Secret Garden Party 2012: Tax Deductible’s Never Ever Land TheatreCultureMusic
Tax Deductible and Secret Garden Party have always been buddies. Every year, Tax Deductible Theatre Company venture from London to Cambridge with their band of Shakespearean players, acrobats, comedians, poets and musicians to cause a Ruckus. This year was definitely no exception, with a veritable array of incredible acts (and workshops!) at the Never Ever Land Theatre, compared by the incomparable brawling gent Renard Worthington-Foulfellow.
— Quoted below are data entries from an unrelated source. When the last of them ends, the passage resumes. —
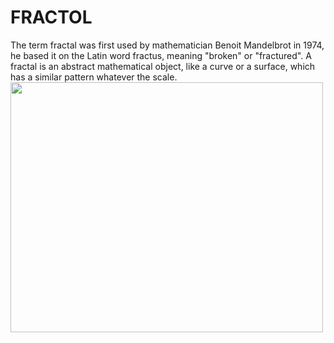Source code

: # FRACTOL
The term fractal was first used by mathematician Benoit Mandelbrot in 1974,
he based it on the Latin word fractus, meaning "broken" or "fractured".
A fractal is an abstract mathematical object, like a curve or a surface, which has a similar
pattern whatever the scale.
<br>
<img src = "https://github.com/schoolteam21/fractol/tree/master/img/fractol.jpg" width="500" height="400">

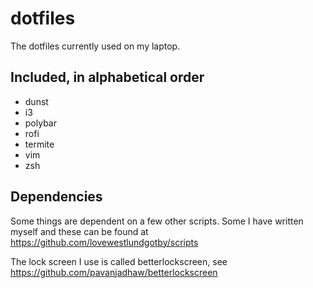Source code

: # dotfiles
The dotfiles currently used on my laptop.

## Included, in alphabetical order
* dunst
* i3
* polybar
* rofi
* termite
* vim
* zsh

## Dependencies
Some things are dependent on a few other scripts. Some I have written myself and these can be found at https://github.com/lovewestlundgotby/scripts

The lock screen I use is called betterlockscreen, see https://github.com/pavanjadhaw/betterlockscreen
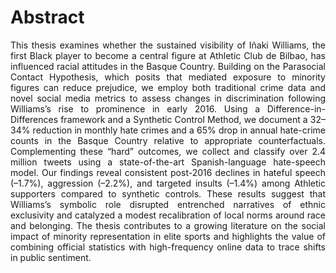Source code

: # Abstract

<div align="justify">
This thesis examines whether the sustained visibility of Iñaki Williams, the first Black player to become a central figure at Athletic Club de Bilbao, has influenced racial attitudes in the Basque Country. Building on the Parasocial Contact Hypothesis, which posits that mediated exposure to minority figures can reduce prejudice, we employ both traditional crime data and novel social media metrics to assess changes in discrimination following Williams’s rise to prominence in early 2016. Using a Difference-in-Differences framework and a Synthetic Control Method, we document a 32–34% reduction in monthly hate crimes and a 65% drop in annual hate-crime counts in the Basque Country relative to appropriate counterfactuals. Complementing these “hard” outcomes, we collect and classify over 2.4 million tweets using a state-of-the-art Spanish-language hate-speech model. Our findings reveal consistent post-2016 declines in hateful speech (–1.7%), aggression (–2.2%), and targeted insults (–1.4%) among Athletic supporters compared to synthetic controls. These results suggest that Williams’s symbolic role disrupted entrenched narratives of ethnic exclusivity and catalyzed a modest recalibration of local norms around race and belonging. The thesis contributes to a growing literature on the social impact of minority representation in elite sports and highlights the value of combining official statistics with high-frequency online data to trace shifts in public sentiment.

</div>
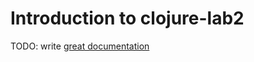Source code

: # Introduction to clojure-lab2

TODO: write [great documentation](http://jacobian.org/writing/what-to-write/)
Pulling by far the greatest crowd on Friday night was an old Tax Deductible favourite, Shitfaced Shakespeare. The premise is simple: a performance of Shakespeare (this weekend the appropriately intoxicating Midsummer Night’s Dream) with one entirely shitfaced player. Audience participation always a must at the Never Ever Land Theatre, the audience are asked – no, encouraged – to appeal to their natural and entirely irresistible sadistic side. A gong, a whistle and an air horn are handed out (can you guess where this is going?) At the sound of which the drunken thespian is handed another beer to down onstage. Prepare for the fourth wall to be smashed apart before your eyes – or possibly over your head if you’re foolish enough to sit in the vom-zone.
The Never Ever Land Theatre makes a playground out of the stage and never leaves anybody out, not even the fat kids. It’s come one, come all, bring your brains and your beers. This weekend, a lucky few got to meet the only two remaining citizens of Goodyearia and learn the customs and beliefs of this long-lost sunken civilisation. The motto of the people of Goodyearia: “We’re trying really hard.” This involved lots of pretending to be a monster and hugging strangers, two festival staples, I’m sure you’ll agree. The Matey Institute brought SGP the phenomenon that is One Hour Plays. A play written, cast, directed, all the props, costumes, and set created, in one hour before your very eyes and with 100% audience input. The Matey Institute, under the leadership of their parsimonious director, will create your play. And if the lady who made the owl prop is reading this (you know who you are): bravo!
So, after exuding all that energy, you probably want to sit down – the weather got warm eventually. Well, that’s ok too! Write a play (you geniuses, you) and then watch Ed Muir teabag gravity with his Chinese Pole act. Or come and listen to Mixy and Mr Grist (aka Dead Poets) make normal English words seem like Christmas gravy, your favourite armchair and sex all rolled into one (wow, what a mental image) with their rap-battle-winning, lady-killer spoken word.
Then there’s Ruckus. Ruckus is your birthday. Ruckus is Christmas. Ruckus has Pass the Parcel. Ruckus has meat limbo (that’s limbo with meat, sorry vegans). And lots and lots of talc, smoke and streamers. You want Ruckus in your life. That is all.
But, what about the music? Wasn’t there a headliner? We think we heard something about them somewhere?
On Sunday night Caravan Palace jingled onto the Grand Stage to close Secret Garden Party 2012 with their hot, round, sexy electro swing. The bold and cheeky vocals of teeny tiny Sonia Fernandez Velasco soared on track Brotherswing, demonstrating a powerful but enigmatically original vocal talent. The French six-piece seemed barely contained by the vast stage, seemingly a single being of constant frantic movement, matched only by the vast crowd.
If you can get through a Caravan Palace set without jumping into crazed, careless, spinning dancing you are officially a robot (but not a robot who dances the robot, obviously). There is something perfectly infectious in the almost psychic timing of this blend of beautiful gypsy swing and echoing house. It’s disorder in skilful balance – an auditory tower of tarot cards.
By Sunday night the mud had dried, the sky was clear above the Grand Stage and Caravan Palace was the perfect last hurrah for SGP 2012. In the morning, trains from Huntingdon and Cambridge would be packed with muddy, sunburnt gardeners on their way back to the concrete realities of home. But on Sunday evening, the weekend came together in a crystallised swing dream that would slowly, gently, deliver everyone back to the real world.